By Lailany P. Gomez, Reporter
FACED with a fiscal blowout, the Department of Finance (DOF) is pushing through with the auction
of the Philippines’ Fujimi property in Japan despite opposition from a number of groups.
Finance Undersecretary Crisanta Legaspi said the Privatization Management Office (PMO) would auction off on December 3 the right to develop the remaining 4,360-square-meter Fujimi property under a five-year lease.
She said the DOF had qualified three of the nine pre-qualified bidders. The agency earlier was expecting 22 parties to submit bids.
“It’s not a sale. It’s a lease and it’s allowed under the law. If we were restrained by appropriate authorities on the basis of these allegations, probably we will have to stop,” Finance Undersecretary Estela Sales, who heads the DOF Revenue Operations Group, said, referring to the growing opposition to the Fujimi property privatization.
“But there are no such restraints whether from the executive or the judiciary, so we have to follow our mandate,” she said.
While the matter had been threshed out, the DOF is preparing a statement on the issue, she said. Those opposed to the disposition of the Fujimi property had said that the plan for the lot would lay to waste a historical landmark.
Sales admitted that the ambassador’s residence would be torn down to give way to a planned 21-story structure.
Members of Save Fujimi Property International Network, a group of Filipinos and Japanese in Tokyo, buck Manila’s plan to lease out its Fujimi property, saying that the Arroyo administration must “preserve the shared cultural and historical rights” of both nations.
Located in upscale Fujimi Cho, Chiyoda-Ku, the property serves as the official residence of Philippine ambassadors to Japan. In 1943, the Philippines bought the property, which has a 1952-dated marker from the Philippine National Historical Institute certifying that the structure was built during the Tokugawa Era.

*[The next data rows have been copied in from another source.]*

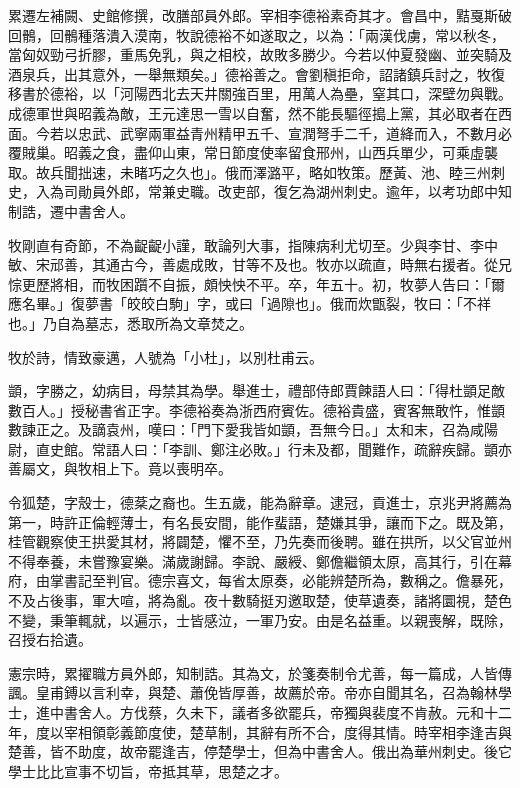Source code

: \begin{pinyinscope}
 累遷左補闕、史館修撰，改膳部員外郎。宰相李德裕素奇其才。會昌中，黠戛斯破回鶻，回鶻種落潰入漠南，牧說德裕不如遂取之，以為：「兩漢伐虜，常以秋冬，當匈奴勁弓折膠，重馬免乳，與之相校，故敗多勝少。今若以仲夏發幽、並突騎及酒泉兵，出其意外，一舉無類矣。」德裕善之。會劉稹拒命，詔諸鎮兵討之，牧復移書於德裕，以「河陽西北去天井關強百里，用萬人為壘，窒其口，深壁勿與戰。成德軍世與昭義為敵，王元達思一雪以自奮，然不能長驅徑搗上黨，其必取者在西面。今若以忠武、武寧兩軍益青州精甲五千、宣潤弩手二千，道絳而入，不數月必覆賊巢。昭義之食，盡仰山東，常日節度使率留食邢州，山西兵單少，可乘虛襲取。故兵聞拙速，未睹巧之久也」。俄而澤潞平，略如牧策。歷黃、池、睦三州刺史，入為司勛員外郎，常兼史職。改吏部，復乞為湖州刺史。逾年，以考功郎中知制誥，遷中書舍人。



 牧剛直有奇節，不為齪齪小謹，敢論列大事，指陳病利尤切至。少與李甘、李中敏、宋邧善，其通古今，善處成敗，甘等不及也。牧亦以疏直，時無右援者。從兄悰更歷將相，而牧困躓不自振，頗怏怏不平。卒，年五十。初，牧夢人告曰：「爾應名畢。」復夢書「皎皎白駒」字，或曰「過隙也」。俄而炊甑裂，牧曰：「不祥也。」乃自為墓志，悉取所為文章焚之。



 牧於詩，情致豪邁，人號為「小杜」，以別杜甫云。



 顗，字勝之，幼病目，母禁其為學。舉進士，禮部侍郎賈餗語人曰：「得杜顗足敵數百人。」授秘書省正字。李德裕奏為浙西府賓佐。德裕貴盛，賓客無敢忤，惟顗數諫正之。及謫袁州，嘆曰：「門下愛我皆如顗，吾無今日。」太和末，召為咸陽尉，直史館。常語人曰：「李訓、鄭注必敗。」行未及都，聞難作，疏辭疾歸。顗亦善屬文，與牧相上下。竟以喪明卒。



 令狐楚，字殼士，德棻之裔也。生五歲，能為辭章。逮冠，貢進士，京兆尹將薦為第一，時許正倫輕薄士，有名長安間，能作蜚語，楚嫌其爭，讓而下之。既及第，桂管觀察使王拱愛其材，將闢楚，懼不至，乃先奏而後聘。雖在拱所，以父官並州不得奉養，未嘗豫宴樂。滿歲謝歸。李說、嚴綬、鄭儋繼領太原，高其行，引在幕府，由掌書記至判官。德宗喜文，每省太原奏，必能辨楚所為，數稱之。儋暴死，不及占後事，軍大喧，將為亂。夜十數騎挺刃邀取楚，使草遺奏，諸將圜視，楚色不變，秉筆輒就，以遍示，士皆感泣，一軍乃安。由是名益重。以親喪解，既除，召授右拾遺。



 憲宗時，累擢職方員外郎，知制誥。其為文，於箋奏制令尤善，每一篇成，人皆傳諷。皇甫鎛以言利幸，與楚、蕭俛皆厚善，故薦於帝。帝亦自聞其名，召為翰林學士，進中書舍人。方伐蔡，久未下，議者多欲罷兵，帝獨與裴度不肯赦。元和十二年，度以宰相領彰義節度使，楚草制，其辭有所不合，度得其情。時宰相李逢吉與楚善，皆不助度，故帝罷逢吉，停楚學士，但為中書舍人。俄出為華州刺史。後它學士比比宣事不切旨，帝抵其草，思楚之才。




\end{pinyinscope}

Legaspi said the privatization would help the government raise revenues to finance vital projects.
The government expects to earn P3 billion to P6 billion from its privatization.
The government has managed to raise about P1 billion in revenues from its P30-billion privatization program this year. With barely two months before the end of the year, some groups have raised concerns about any midnight sale of state assets in so far as these items fail to command a premium among potential buyers.

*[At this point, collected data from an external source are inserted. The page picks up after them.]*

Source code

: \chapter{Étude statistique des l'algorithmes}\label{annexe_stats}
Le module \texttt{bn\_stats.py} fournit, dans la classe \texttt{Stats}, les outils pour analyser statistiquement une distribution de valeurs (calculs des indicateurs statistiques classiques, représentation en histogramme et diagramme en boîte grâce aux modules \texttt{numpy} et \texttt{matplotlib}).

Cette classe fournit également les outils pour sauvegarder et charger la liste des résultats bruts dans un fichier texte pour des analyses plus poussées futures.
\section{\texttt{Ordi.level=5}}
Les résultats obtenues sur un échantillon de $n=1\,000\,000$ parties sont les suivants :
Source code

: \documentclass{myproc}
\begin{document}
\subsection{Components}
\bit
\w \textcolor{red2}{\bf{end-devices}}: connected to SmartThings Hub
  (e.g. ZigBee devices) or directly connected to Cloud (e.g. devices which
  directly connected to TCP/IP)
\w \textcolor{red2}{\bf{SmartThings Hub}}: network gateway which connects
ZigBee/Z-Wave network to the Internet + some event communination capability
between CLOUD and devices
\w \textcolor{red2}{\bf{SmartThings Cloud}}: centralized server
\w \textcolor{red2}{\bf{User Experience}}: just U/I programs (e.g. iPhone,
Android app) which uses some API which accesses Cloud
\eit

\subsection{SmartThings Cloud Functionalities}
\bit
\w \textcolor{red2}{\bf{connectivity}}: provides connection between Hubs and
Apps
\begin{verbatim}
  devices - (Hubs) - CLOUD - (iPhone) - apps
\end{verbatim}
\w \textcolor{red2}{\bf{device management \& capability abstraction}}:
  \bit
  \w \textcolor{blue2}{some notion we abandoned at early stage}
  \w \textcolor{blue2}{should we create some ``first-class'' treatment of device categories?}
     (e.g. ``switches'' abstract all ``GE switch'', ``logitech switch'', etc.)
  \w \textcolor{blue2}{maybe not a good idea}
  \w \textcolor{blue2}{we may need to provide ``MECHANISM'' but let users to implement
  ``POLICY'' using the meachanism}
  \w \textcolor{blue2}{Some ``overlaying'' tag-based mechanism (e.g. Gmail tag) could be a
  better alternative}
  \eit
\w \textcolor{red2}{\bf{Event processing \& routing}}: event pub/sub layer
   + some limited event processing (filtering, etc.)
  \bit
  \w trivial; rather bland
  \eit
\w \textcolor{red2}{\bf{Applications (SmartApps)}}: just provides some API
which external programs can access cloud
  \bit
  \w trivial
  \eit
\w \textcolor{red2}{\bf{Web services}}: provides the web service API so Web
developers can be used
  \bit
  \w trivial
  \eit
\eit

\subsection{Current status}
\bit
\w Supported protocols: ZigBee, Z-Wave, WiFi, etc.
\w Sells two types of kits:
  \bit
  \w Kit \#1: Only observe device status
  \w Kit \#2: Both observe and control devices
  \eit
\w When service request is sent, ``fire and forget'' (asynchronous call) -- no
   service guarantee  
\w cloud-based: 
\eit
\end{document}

The budget deficit at end-October had reached P266.1 billion, or P16.1 billion higher than the full-year program of P250 billion.

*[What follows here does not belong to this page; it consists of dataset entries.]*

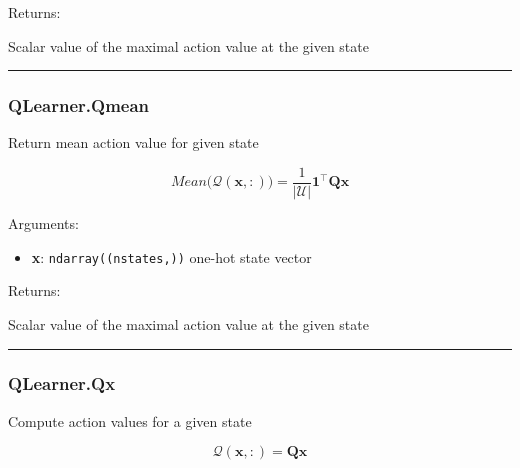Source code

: Returns:

Scalar value of the maximal action value at the given state

\begin{center}\rule{0.5\linewidth}{\linethickness}\end{center}

\subsubsection{QLearner.Qmean}\label{qlearner.qmean}

\begin{Shaded}
\begin{Highlighting}[]
\end{Highlighting}
\end{Shaded}

Return mean action value for given state

\[
Mean \big(\mathcal Q(\mathbf x, :)\big) = \frac{1}{|\mathcal U|} \mathbf 1^\top \mathbf Q \mathbf x
\]

Arguments:

\begin{itemize}
\tightlist
\item
  \textbf{x}: \texttt{ndarray((nstates,))} one-hot state vector
\end{itemize}

Returns:

Scalar value of the maximal action value at the given state

\begin{center}\rule{0.5\linewidth}{\linethickness}\end{center}

\subsubsection{QLearner.Qx}\label{qlearner.qx}

\begin{Shaded}
\begin{Highlighting}[]
\end{Highlighting}
\end{Shaded}

Compute action values for a given state

\[
\mathcal Q(\mathbf x, :) = \mathbf Q \mathbf x
\]

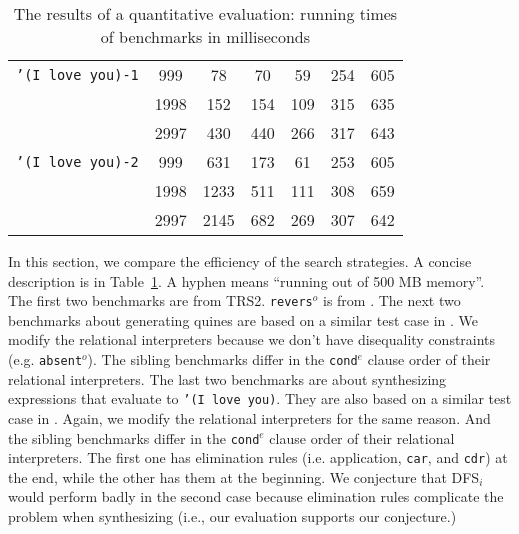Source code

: \documentclass[acmlarge, review=true]{acmart}
\newcommand{\conde}{\texttt{cond$^e$}}
\newcommand{\reverso}{\texttt{revers$^o$}}
\newcommand{\DFSi }[0]{DFS$_{i}$}
\begin{document}
\begin{table}
\begin{tabular}{|c|c|c|c|c|c|c|}
\texttt{'(I love you)-1}&  999 &  78 &  70 &  59 & 254 & 605 \\
						& 1998 & 152 & 154 & 109 & 315 & 635 \\
						& 2997 & 430 & 440 & 266 & 317 & 643 \\
		\hline
\texttt{'(I love you)-2}&  999 & 631 & 173 &  61 & 253 & 605 \\
						& 1998 &1233 & 511 & 111 & 308 & 659 \\
						& 2997 &2145 & 682 & 269 & 307 & 642 \\ 
		\hline 
	\end{tabular}
	\caption{The results of a quantitative evaluation: running times of 
	benchmarks in milliseconds}
	\label{compare-efficiency}
\end{table}

In this section, we compare the efficiency of the search strategies. A concise 
description is in Table~\ref{compare-efficiency}. A hyphen means ``running out
of 500 MB memory''. The first two benchmarks are from 
TRS2. \reverso{} is from 
\citet{rozplokhas2018improving}. 
The next two benchmarks about generating quines are based on a similar test 
case in 
\citet{byrd2017unified}. We modify the relational interpreters because we don't 
have disequality constraints (e.g. \texttt{absent$^o$}). The sibling 
benchmarks differ in the \conde{} clause order of their relational 
interpreters.
The last two benchmarks are about synthesizing expressions that 
evaluate to \texttt{'(I love you)}. 
They are also based on a similar test case in \mbox{\citet{byrd2017unified}}. 
Again, 
we modify the relational interpreters for the same reason. And the sibling 
benchmarks differ in the \conde{} clause order of their relational 
interpreters. The first one has elimination rules (i.e. application, 
\texttt{car}, and \texttt{cdr}) at the end, while the other has them at the 
beginning. We conjecture that \DFSi{} would perform badly in the second case 
because elimination rules complicate the problem when synthesizing (i.e., our 
evaluation supports our conjecture.)
\end{document}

Finance Secretary Margarito Teves had said that the Supreme Court would give a favorable decision, clearing the sale of the government’s 24-percent stake in San Miguel Corp. (SMC).
He said the sale of the state’s interest in SMC alone would give the government a comfortable margin below the full-year deficit program. The SMC stake is seen to generate P50 billion.
Teves had said the worst-case scenario involved a deficit of P300 billion, while a likely scenario would yield a P280 billion funding shortfall.